### Assigned task:
Would you please copy every line below that includes the string "theoremstyle"?

### Input material:
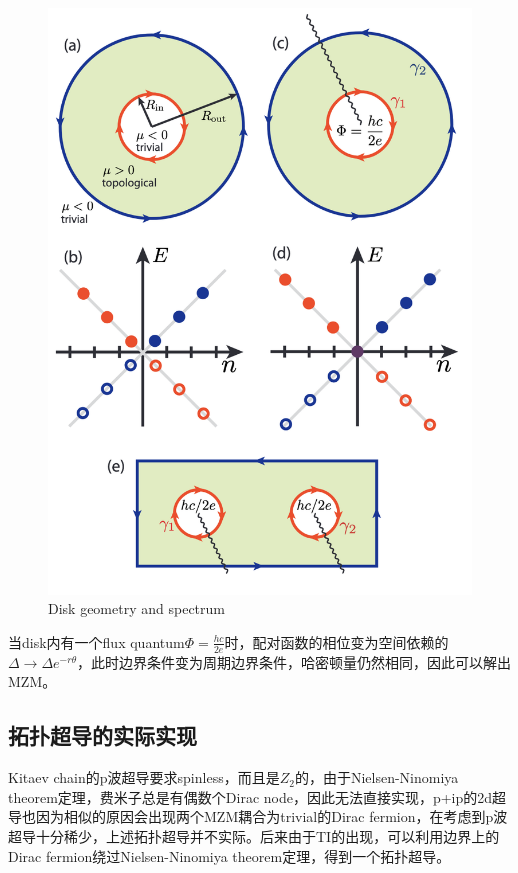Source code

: \documentclass[10pt,openany]{book}
\theoremstyle{thmstyle} %
\theoremstyle{defstyle} %
\theoremstyle{prostyle} %
\begin{document}
\begin{figure}[htbp]
  \centering
  \includegraphics[scale=0.25]{Figures/disk_geometry.png}
  \caption{Disk geometry and spectrum}
\end{figure}
当disk内有一个flux quantum$ \Phi=\frac{h c}{2 e} $时，配对函数的相位变为空间依赖的$ \Delta \rightarrow \Delta e^{-r \theta} $，此时边界条件变为周期边界条件，哈密顿量仍然相同，因此可以解出MZM。
\subsection{拓扑超导的实际实现}
Kitaev chain的p波超导要求spinless，而且是$ Z_2 $的，由于Nielsen-Ninomiya theorem定理，费米子总是有偶数个Dirac node，因此无法直接实现，p+ip的2d超导也因为相似的原因会出现两个MZM耦合为trivial的Dirac fermion，在考虑到p波超导十分稀少，上述拓扑超导并不实际。后来由于TI的出现，可以利用边界上的Dirac fermion绕过Nielsen-Ninomiya theorem定理，得到一个拓扑超导。   
\end{document}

### Solution below:
\theoremstyle{thmstyle} %
\theoremstyle{defstyle} %
\theoremstyle{prostyle} %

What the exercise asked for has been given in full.